Но во второй половине XIX века этот опыт заявляет о себе уже в самом сердце языка, через который — хотя наша культура постоянно тщится увидеть в нем свое отражение, словно он хранит ее внутреннюю тайну, — так и искрит внеположное: у Ницше, когда он открывает, что вся западная метафизика связана не только со своей грамматикой (о чем в общих чертах догадывались еще во времена Шлегеля), но и с теми, кто, рассуждая, удерживает за собой право на речь; у Малларме, когда язык предстает как своего рода прощание с тем, что он называет, но еще более — начиная с «Игитура» и вплоть до автономной и алеаторической театральности «Книги» — как движение, в котором исчезает тот, кто говорит; у Арто, когда любой дискурсивный язык призван разрешиться в неистовстве тела и крика, а мысль, покидая болтливое нутро сознания, становится материальной энергией, страданием плоти, травлей и разрывом самого субъекта; у Батая, когда, отказываясь быть дискурсом противоречия или бессознательного, мысль становится дискурсом предела, разорванной субъективности, преступания; у Клоссовского — с его опытом двойничества, внеположности симулякров, с театральным и безумным умножением я.

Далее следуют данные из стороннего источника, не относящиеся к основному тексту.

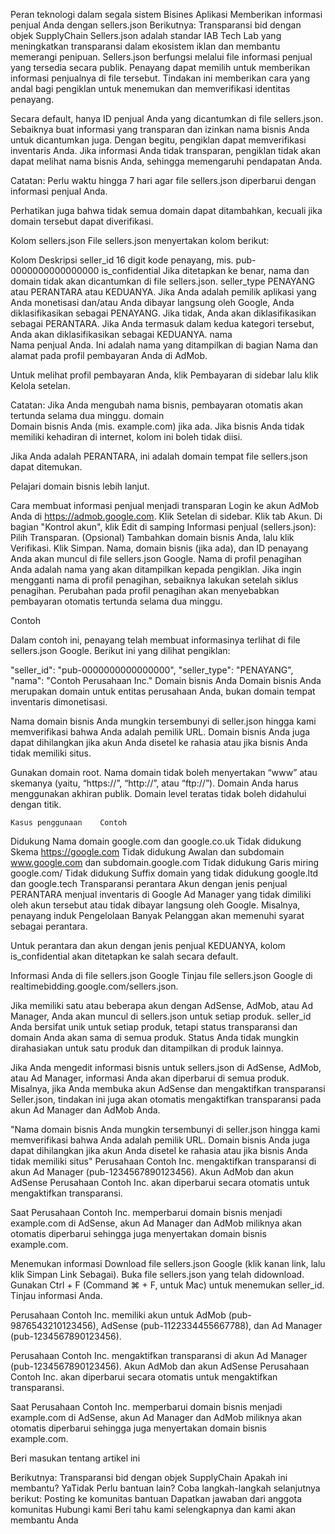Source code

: Peran teknologi dalam segala sistem Bisines
Aplikasi
Memberikan informasi penjual Anda dengan sellers.json
Berikutnya: Transparansi bid dengan objek SupplyChain
Sellers.json adalah standar IAB Tech Lab yang meningkatkan transparansi dalam ekosistem iklan dan membantu memerangi penipuan. Sellers.json berfungsi melalui file informasi penjual yang tersedia secara publik. Penayang dapat memilih untuk memberikan informasi penjualnya di file tersebut. Tindakan ini memberikan cara yang andal bagi pengiklan untuk menemukan dan memverifikasi identitas penayang.

Secara default, hanya ID penjual Anda yang dicantumkan di file sellers.json. Sebaiknya buat informasi yang transparan dan izinkan nama bisnis Anda untuk dicantumkan juga. Dengan begitu, pengiklan dapat memverifikasi inventaris Anda. Jika informasi Anda tidak transparan, pengiklan tidak akan dapat melihat nama bisnis Anda, sehingga memengaruhi pendapatan Anda. 

Catatan: Perlu waktu hingga 7 hari agar file sellers.json diperbarui dengan informasi penjual Anda.

Perhatikan juga bahwa tidak semua domain dapat ditambahkan, kecuali jika domain tersebut dapat diverifikasi.

Kolom sellers.json
File sellers.json menyertakan kolom berikut:

Kolom	Deskripsi
seller_id	16 digit kode penayang, mis. pub-0000000000000000
is_confidential	Jika ditetapkan ke benar, nama dan domain tidak akan dicantumkan di file sellers.json.
seller_type	PENAYANG atau PERANTARA atau KEDUANYA. Jika Anda adalah pemilik aplikasi yang Anda monetisasi dan/atau Anda dibayar langsung oleh Google, Anda diklasifikasikan sebagai PENAYANG. Jika tidak, Anda akan diklasifikasikan sebagai PERANTARA. Jika Anda termasuk dalam kedua kategori tersebut, Anda akan diklasifikasikan sebagai KEDUANYA.
nama	
Nama penjual Anda. Ini adalah nama yang ditampilkan di bagian Nama dan alamat pada profil pembayaran Anda di AdMob. 

Untuk melihat profil pembayaran Anda, klik Pembayaran di sidebar lalu klik Kelola setelan. 

Catatan: Jika Anda mengubah nama bisnis, pembayaran otomatis akan tertunda selama dua minggu.
domain	
Domain bisnis Anda (mis. example.com) jika ada. Jika bisnis Anda tidak memiliki kehadiran di internet, kolom ini boleh tidak diisi.

Jika Anda adalah PERANTARA, ini adalah domain tempat file sellers.json dapat ditemukan.

Pelajari domain bisnis lebih lanjut.

Cara membuat informasi penjual menjadi transparan
Login ke akun AdMob Anda di https://admob.google.com.
Klik Setelan di sidebar.
Klik tab Akun.
Di bagian "Kontrol akun", klik Edit di samping Informasi penjual (sellers.json):
Pilih Transparan.
(Opsional) Tambahkan domain bisnis Anda, lalu klik Verifikasi. 
Klik Simpan. 
Nama, domain bisnis (jika ada), dan ID penayang Anda akan muncul di file sellers.json Google. Nama di profil penagihan Anda adalah nama yang akan ditampilkan kepada pengiklan. Jika ingin mengganti nama di profil penagihan, sebaiknya lakukan setelah siklus penagihan. Perubahan pada profil penagihan akan menyebabkan pembayaran otomatis tertunda selama dua minggu.

Contoh
 
Dalam contoh ini, penayang telah membuat informasinya terlihat di file sellers.json Google. Berikut ini yang dilihat pengiklan:
 
"seller_id": "pub-0000000000000000",
"seller_type": "PENAYANG",
"nama": "Contoh Perusahaan Inc."
Domain bisnis Anda
Domain bisnis Anda merupakan domain untuk entitas perusahaan Anda, bukan domain tempat inventaris dimonetisasi.

Nama domain bisnis Anda mungkin tersembunyi di seller.json hingga kami memverifikasi bahwa Anda adalah pemilik URL. Domain bisnis Anda juga dapat dihilangkan jika akun Anda disetel ke rahasia atau jika bisnis Anda tidak memiliki situs.

Gunakan domain root. Nama domain tidak boleh menyertakan “www” atau skemanya (yaitu, “https://”, “http://”, atau “ftp://”). Domain Anda harus menggunakan akhiran publik. Domain level teratas tidak boleh didahului dengan titik.

 	Kasus penggunaan	Contoh
Didukung	Nama domain	google.com dan google.co.uk
Tidak didukung	Skema	https://google.com
Tidak didukung	Awalan dan subdomain	www.google.com dan subdomain.google.com
Tidak didukung	Garis miring	google.com/
Tidak didukung	Suffix domain yang tidak didukung	google.ltd dan google.tech
Transparansi perantara 
Akun dengan jenis penjual PERANTARA menjual inventaris di Google Ad Manager yang tidak dimiliki oleh akun tersebut atau tidak dibayar langsung oleh Google. Misalnya, penayang induk Pengelolaan Banyak Pelanggan akan memenuhi syarat sebagai perantara.

Untuk perantara dan akun dengan jenis penjual KEDUANYA, kolom is_confidential akan ditetapkan ke salah secara default.

Informasi Anda di file sellers.json Google
Tinjau file sellers.json Google di realtimebidding.google.com/sellers.json.

Jika memiliki satu atau beberapa akun dengan AdSense, AdMob, atau Ad Manager, Anda akan muncul di sellers.json untuk setiap produk. seller_id Anda bersifat unik untuk setiap produk, tetapi status transparansi dan domain Anda akan sama di semua produk. Status Anda tidak mungkin dirahasiakan untuk satu produk dan ditampilkan di produk lainnya.

Jika Anda mengedit informasi bisnis untuk sellers.json di AdSense, AdMob, atau Ad Manager, informasi Anda akan diperbarui di semua produk. Misalnya, jika Anda membuka akun AdSense dan mengaktifkan transparansi Seller.json, tindakan ini juga akan otomatis mengaktifkan transparansi pada akun Ad Manager dan AdMob Anda.

"Nama domain bisnis Anda mungkin tersembunyi di seller.json hingga kami memverifikasi bahwa Anda adalah pemilik URL. Domain bisnis Anda juga dapat dihilangkan jika akun Anda disetel ke rahasia atau jika bisnis Anda tidak memiliki situs"
Perusahaan Contoh Inc. mengaktifkan transparansi di akun Ad Manager (pub-1234567890123456). Akun AdMob dan akun AdSense Perusahaan Contoh Inc. akan diperbarui secara otomatis untuk mengaktifkan transparansi.

Saat Perusahaan Contoh Inc. memperbarui domain bisnis menjadi example.com di AdSense, akun Ad Manager dan AdMob miliknya akan otomatis diperbarui sehingga juga menyertakan domain bisnis example.com.

Menemukan informasi
Download file sellers.json Google (klik kanan link, lalu klik Simpan Link Sebagai).
Buka file sellers.json yang telah didownload.
Gunakan Ctrl + F (Command ⌘ + F, untuk Mac) untuk menemukan seller_id.
Tinjau informasi Anda.

Perusahaan Contoh Inc. memiliki akun untuk AdMob (pub-9876543210123456), AdSense (pub-1122334455667788), dan Ad Manager (pub-1234567890123456).

Perusahaan Contoh Inc. mengaktifkan transparansi di akun Ad Manager (pub-1234567890123456). Akun AdMob dan akun AdSense Perusahaan Contoh Inc. akan diperbarui secara otomatis untuk mengaktifkan transparansi.

Saat Perusahaan Contoh Inc. 
memperbarui domain bisnis menjadi example.com di AdSense, akun Ad Manager dan AdMob miliknya akan otomatis diperbarui sehingga juga menyertakan domain bisnis example.com.

Beri masukan tentang artikel ini

Berikutnya: Transparansi bid dengan objek SupplyChain
Apakah ini membantu?
YaTidak
Perlu bantuan lain?
Coba langkah-langkah selanjutnya berikut:
Posting ke komunitas bantuan
Dapatkan jawaban dari anggota komunitas
Hubungi kami
Beri tahu kami selengkapnya dan kami akan membantu Anda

Бланшо, может статься, не просто один из свидетелей этой мысли. Ничуть не прячась за текстами, а отсутствуя в их существовании — чудодейственной силой их существования, — он настолько уходит в проявленное своими сочинениями, что оказывается для нас скорее самой этой мыслью — реальным, абсолютно далеким, мерцающим, незримым присутствием, необходимым уделом, неотвратимым законом, спокойной, бесконечной, соразмерной самой этой мысли мощью.
3. Рефлексия, фантазия
Крайне трудно подобрать этой мысли подходящий язык. В самом деле, любой чисто рефлексивный дискурс рискует свести опыт внеположного к размерности внутреннего; рефлексия непреодолимо стремится вернуть его в лоно сознания и развить в описание пережитого, где «внеположное» было бы намечено как опыт тела, пространства, пределов воли, неизбывного присутствия другого. Столь же опасен и словарь художественной прозы: в содержательность образов, подчас в простую прозрачность самых что ни на есть нейтральных или наскоро подобранных фигур он рискует вложить уже сложившиеся значения, наново сплетающие под видом некоего воображаемого внеположного старую ткань внутреннего.
Отсюда необходимость преобразовать язык рефлексии. Его нужно обратить не в сторону внутреннего подтверждения, то есть своего рода центральной достоверности, откуда его уже будет не выдворить, а скорее в сторону того предела, где ему приходится постоянно себя оспаривать: дойдя до края самого себя, этот язык встречает не противоречащую ему позитивность, а пустоту, в которой он сотрется; к этой-то пустоте он и должен идти, соглашаясь разрешиться ропотом, прямым отрицанием того, что сам же говорит, тишиной, — не средоточием тайны, а чистой внеположностью, где без конца разворачиваются слова. Вот почему язык Бланшо воздерживается от диалектического отрицания. Отрицать диалектически — значит внедрять отрицаемое во внутреннее беспокойство рассудка. А отрицать, как делает Бланшо, свой собственный дискурс — значит беспрестанно выводить его вне самого себя, каждое мгновение отбирать у него не только только что сказанное, но и саму способность это высказать; оставить его там, где он и есть, далеко позади себя, дабы освободиться для начала, которое является чистым истоком, поскольку не имеет иных принципов, кроме себя и пустоты, но в то же время оказывается и возобновлением, поскольку высвободил эту пустоту, выхолостив самого себя, прошлый язык. Вместо рефлексии — забвение; вместо противоречия — стирающее оспаривание; вместо примирения — пустопорожняя канитель; вместо с трудом завоевывающего свое единство рассудка — нескончаемая эрозия внеположного; вместо наконец-то озаряющей истины — журчание и тоска всегда уже начавшегося языка. «Не речь, разве что бормотанье, разве что дрожь, меньше безмолвия, меньше, чем бездна пустоты: полнота пустоты, нечто, что невозможно заставить замолчать, занимающее все пространство, непрекращающееся и безостановочное, дрожь и уже бормотание, не бормотание, но речь, и не какая-то там речь, а отчетливая, точная: у меня под рукой»[53].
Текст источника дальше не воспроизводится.